Part of the reason I've been absent on this blog for the beginning part of this year is because God was busy proving to me that He is for women with my church installing me as pastor and speaking/preaching four times in the first week of February.  So yes God has been busy saying I AM FOR WOMEN. 

Just briefly, here's how he has proven that in my life: 

In 1975, I was the fourth daughter born in Haiti. Let's just say being born a female in countries like Haiti isn't always the greatest news especially for the girl that's born.  God saw it fit for me and my sisters to move to the US to study and get a chance at life.  And that we did.  God is For girls and women.

Years later, after graduating college and pursuing my career as a school teacher, God called me once again to move.  This time it was to attend seminary. What?? Seminary??  Isn't that the place where men learn to be pastors??  When I first started seminary, family would ask: are you going to seminary to learn to pastor?  I wouldn't even let them finish their question, I would quickly respond with a "NOOOOOOOOOOOO!!!"  In my mind, I just wanted to get a degree in biblical counseling; never to preach and never to pastor.  

I graduated seminary with every intent to pursue counseling, every door to counseling closed except for one: a class to learn to preach and present a biblical message by Jackie Roese.  I walked in those doors and the more I walked, the more doors God opened.  I began to preach in women's bible studies, conferences, retreats, seminars, I preached at my dad's funeral, I preached at a Haitian church which was not for women on the pulpit but I stepped forth by their requests for a woman to preach for their Sunday morning service, I preached in India (have you done any research on how they treat their women?  And there I was, a black woman preaching in India...Tell me God ain't for women), I preached in Africa and in Haiti.  Please, please, please don't tell me God is not for women to be used in every aspect in the church.  

And just recently, I felt the spirit moving once again, saying I want you to be used in your local church to preach and pastor.  I shared what I felt with my husband.  As my number one fan, he said "do you want me to go and talk to the pastor for you?"  I said "No, if this is from God, he'll find a way to talk to my pastor and he'll approach me".  A month later, I was contacted by my pastor, affirming my gifts in preaching and pastoring and he invited me to a conversation. 

And that's how God has been writing the story of being for women in my life.  I wish I were making these things up as a way to convince you that God is for women but I'm not as creative.  I tried so hard to run from this call but God kept seeking me out, he kept digging through the rubble of societal earthquakes to bring me out so I could speak on his behalf.  
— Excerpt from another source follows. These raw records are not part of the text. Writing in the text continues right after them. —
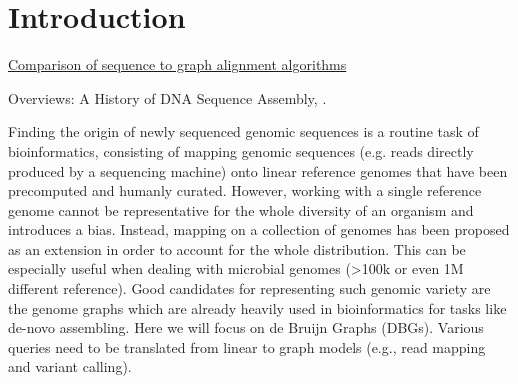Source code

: \section{Introduction}


 \href{https://docs.google.com/spreadsheets/d/1_3dW1zqKXWOqUNWUOfftjB-yKd_oGRbRwgVZOk_aYj8/edit#gid=0}{Comparison of sequence to graph alignment algorithms}

Overviews: A History of DNA Sequence Assembly\cite{myers2016history}, \cite{computational2016pengenomics}.



Finding the origin of newly sequenced genomic sequences is a routine task of bioinformatics, consisting of mapping genomic sequences (e.g. reads directly produced by a sequencing machine) onto linear reference genomes that have been precomputed and humanly curated.
However, working with a single reference genome cannot be representative for the whole diversity of an organism and introduces a bias.
Instead, mapping on a collection of genomes has been proposed as an extension in order to account for the whole distribution.
This can be especially useful when dealing with microbial genomes (>100k or even 1M different reference).
Good candidates for representing such genomic variety are the genome graphs which are already heavily used in bioinformatics for tasks like de-novo assembling.
Here we will focus on de Bruijn Graphs (DBGs).
Various queries need to be translated from linear to graph models (e.g., read mapping and variant calling).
This has been by far one of the hardest journeys I've traveled, there are insecurities, disappointments, the pain of not being affirmed by your brothers and sisters in the faith but this journey has brought me closer to the heart of Christ. I've had to learn what it means to live in obedience of God, when to speak when not to speak, when to sit and when to walk.  So I continue to say yes to God and I continue to walk as he leads. 

God is for women.  God is for us.  God loves us.  And God is good.